*** Data for analysis ***

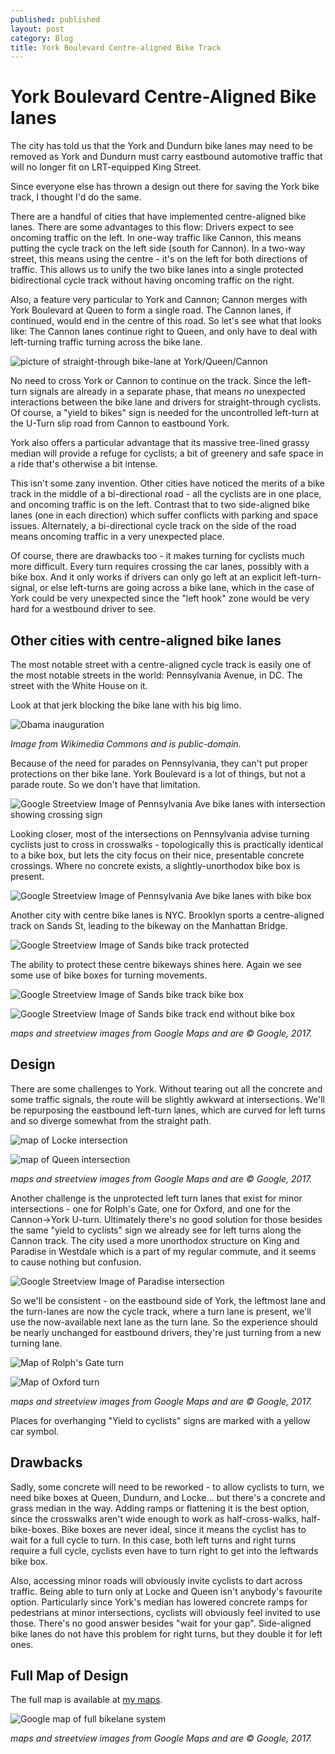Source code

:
 ```yaml
---
published: published
layout: post
category: Blog
title: York Boulevard Centre-aligned Bike Track
---
```


# York Boulevard Centre-Aligned Bike lanes

The city has told us that the York and Dundurn bike lanes may need to be removed as York and Dundurn must carry eastbound automotive traffic that will no longer fit on LRT-equipped King Street.

Since everyone else has thrown a design out there for saving the York bike track, I thought I'd do the same.

There are a handful of cities that have implemented centre-aligned bike lanes.  There are some advantages to this flow: Drivers expect to see oncoming traffic on the left.  In one-way traffic like Cannon, this means putting the cycle track on the left side (south for Cannon).  In a two-way street, this means using the centre - it's on the left for both directions of traffic.  This allows us to unify the two bike lanes into a  single protected bidirectional cycle track without having oncoming traffic on the right.

Also, a feature very particular to York and Cannon; Cannon merges with York Boulevard at Queen to form a single road.  The Cannon lanes, if continued, would end in the centre of this road.  So let's see what that looks like: The Cannon lanes continue right to Queen, and only have to deal with left-turning traffic turning across the bike lane.  

![picture of straight-through bike-lane at York/Queen/Cannon](/images/yorkcentrebikelanes_queennoboxes.jpg)

No need to cross York or Cannon to continue on the track.  Since the left-turn signals are already in a separate phase, that means *no* unexpected interactions between the bike lane and drivers for straight-through cyclists.  Of course, a "yield to bikes" sign is needed for the uncontrolled left-turn at the U-Turn slip road from Cannon to eastbound York.

York also offers a particular advantage that its massive tree-lined grassy median will provide a refuge for cyclists; a bit of greenery and safe space in a ride that's otherwise a bit intense.

This isn't some zany invention.  Other cities have noticed the merits of a bike track in the middle of a bi-directional road - all the cyclists are in one place, and oncoming traffic is on the left.  Contrast that to two side-aligned bike lanes (one in each direction) which suffer conflicts with parking and space issues.  Alternately, a bi-directional cycle track on the side of the road means oncoming traffic in a very unexpected place.  

Of course, there are drawbacks too - it makes turning for cyclists much more difficult.  Every turn requires crossing the car lanes, possibly with a bike box.  And it only works if drivers can only go left at an explicit left-turn-signal, or else left-turns are going across a bike lane, which in the case of York could be very unexpected since the "left hook" zone would be very hard for a westbound driver to see.

## Other cities with centre-aligned bike lanes

The most notable street with a centre-aligned cycle track is easily one of the most notable streets in the world: Pennsylvania Avenue, in DC.  The street with the White House on it.

Look at that jerk blocking the bike lane with his big limo.

![Obama inauguration](/images/1024px-Barack_Obama_and_Michelle_Obama_in_inaugural_parade_01-21-13.jpg) 

*Image from Wikimedia Commons and is public-domain.*

Because of the need for parades on Pennsylvania, they can't put proper protections on ther bike lane.  York Boulevard is a lot of things, but not a parade route.  So we don't have that limitation.

![Google Streetview Image of Pennsylvania Ave bike lanes with intersection showing crossing sign](/images/yorkcentrebikelanes_pennsylvania_crossing.jpg)

Looking closer, most of the intersections on Pennsylvania advise turning cyclists just to cross in crosswalks - topologically this is practically identical to a bike box, but lets the city focus on their nice, presentable concrete crossings.  Where no concrete exists, a slightly-unorthodox bike box is present.

![Google Streetview Image of Pennsylvania Ave bike lanes with bike box](/images/yorkcentrebikelanes_pennsylvania_bikebox.jpg)

Another city with centre bike lanes is NYC.  Brooklyn sports a centre-aligned track on Sands St, leading to the bikeway on the Manhattan Bridge. 

![Google Streetview Image of Sands bike track protected](/images/yorkcentrebikelanes_sandsbikeway.jpg)

The ability to protect these centre bikeways shines here. 
 Again we see some use of bike boxes for turning movements.

![Google Streetview Image of Sands bike track bike box](/images/yorkcentrebikelanes_sandsbikebox.jpg)

![Google Streetview Image of Sands bike track end without bike box](/images/yorkcentrebikelanes_sandsbikeway2.jpg)

*maps and streetview images from Google Maps and are © Google, 2017.*

## Design

There are some challenges to York.  Without tearing out all the concrete and some traffic signals, the route will be slightly awkward at intersections.  We'll be repurposing the eastbound left-turn lanes, which are curved for left turns and so diverge somewhat from the straight path.  

![map of Locke intersection](/images/yorkcentrebikelanes_lockeintersection.jpg)

![map of Queen intersection](/images/yorkcentrebikelanes_queenintersection.jpg)

*maps and streetview images from Google Maps and are © Google, 2017.*

Another challenge is the unprotected left turn lanes that exist for minor intersections - one for Rolph's Gate, one for Oxford, and one for the Cannon->York U-turn.  Ultimately there's no good solution for those besides the same "yield to cyclists" sign we already see for left turns along the Cannon track.  The city used a more unorthodox structure on King and Paradise in Westdale which is a part of my regular commute, and it seems to cause nothing but confusion.

![Google Streetview Image of Paradise intersection](/images/yorkcentrebikelanes_paradiseintersection.jpg)

So we'll be consistent - on the eastbound side of York, the leftmost lane and the turn-lanes are now the cycle track, where a turn lane is present, we'll use the now-available next lane as the turn lane.  So the experience should be nearly unchanged for eastbound drivers, they're just turning from a new turning lane.

![Map of Rolph's Gate turn](/images/yorkcentrebikelanes_rolphsgateintersection.jpg)

![Map of Oxford turn](/images/yorkcentrebikelanes_oxfordintersection.jpg)

*maps and streetview images from Google Maps and are © Google, 2017.*

Places for overhanging "Yield to cyclists" signs are marked with a yellow car symbol.

## Drawbacks

Sadly, some concrete will need to be reworked - to allow cyclists to turn, we need bike boxes at Queen, Dundurn, and Locke... but there's a concrete and grass median in the way.  Adding ramps or flattening it is the best option, since the crosswalks aren't wide enough to work as half-cross-walks, half-bike-boxes.  Bike boxes are never ideal, since it means the cyclist has to wait for a full cycle to turn.  In this case, both left turns and right turns require a full cycle, cyclists even have to turn right to get into the leftwards bike box.

Also, accessing minor roads will obviously invite cyclists to dart across traffic.  Being able to turn only at Locke and Queen isn't anybody's favourite option.  Particularly since York's median has lowered concrete ramps for pedestrians at minor intersections, cyclists will obviously feel invited to use those.  There's no good answer besides "wait for your gap".  Side-aligned bike lanes do not have this problem for right turns, but they double it for left ones.

## Full Map of Design

The full map is available at [my maps](https://drive.google.com/open?id=10wVygA4_2wSnY_D1Vk5UABoQEeE&usp=sharing).

![Google map of full bikelane system](/images/yorkcentrebikelanes_mapall.jpg)

*maps and streetview images from Google Maps and are © Google, 2017.*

*** End of Data for analysis ***

Work item:
How many lines of the listing above contain the string "more"? Only the number is wanted.

Exercise result:
2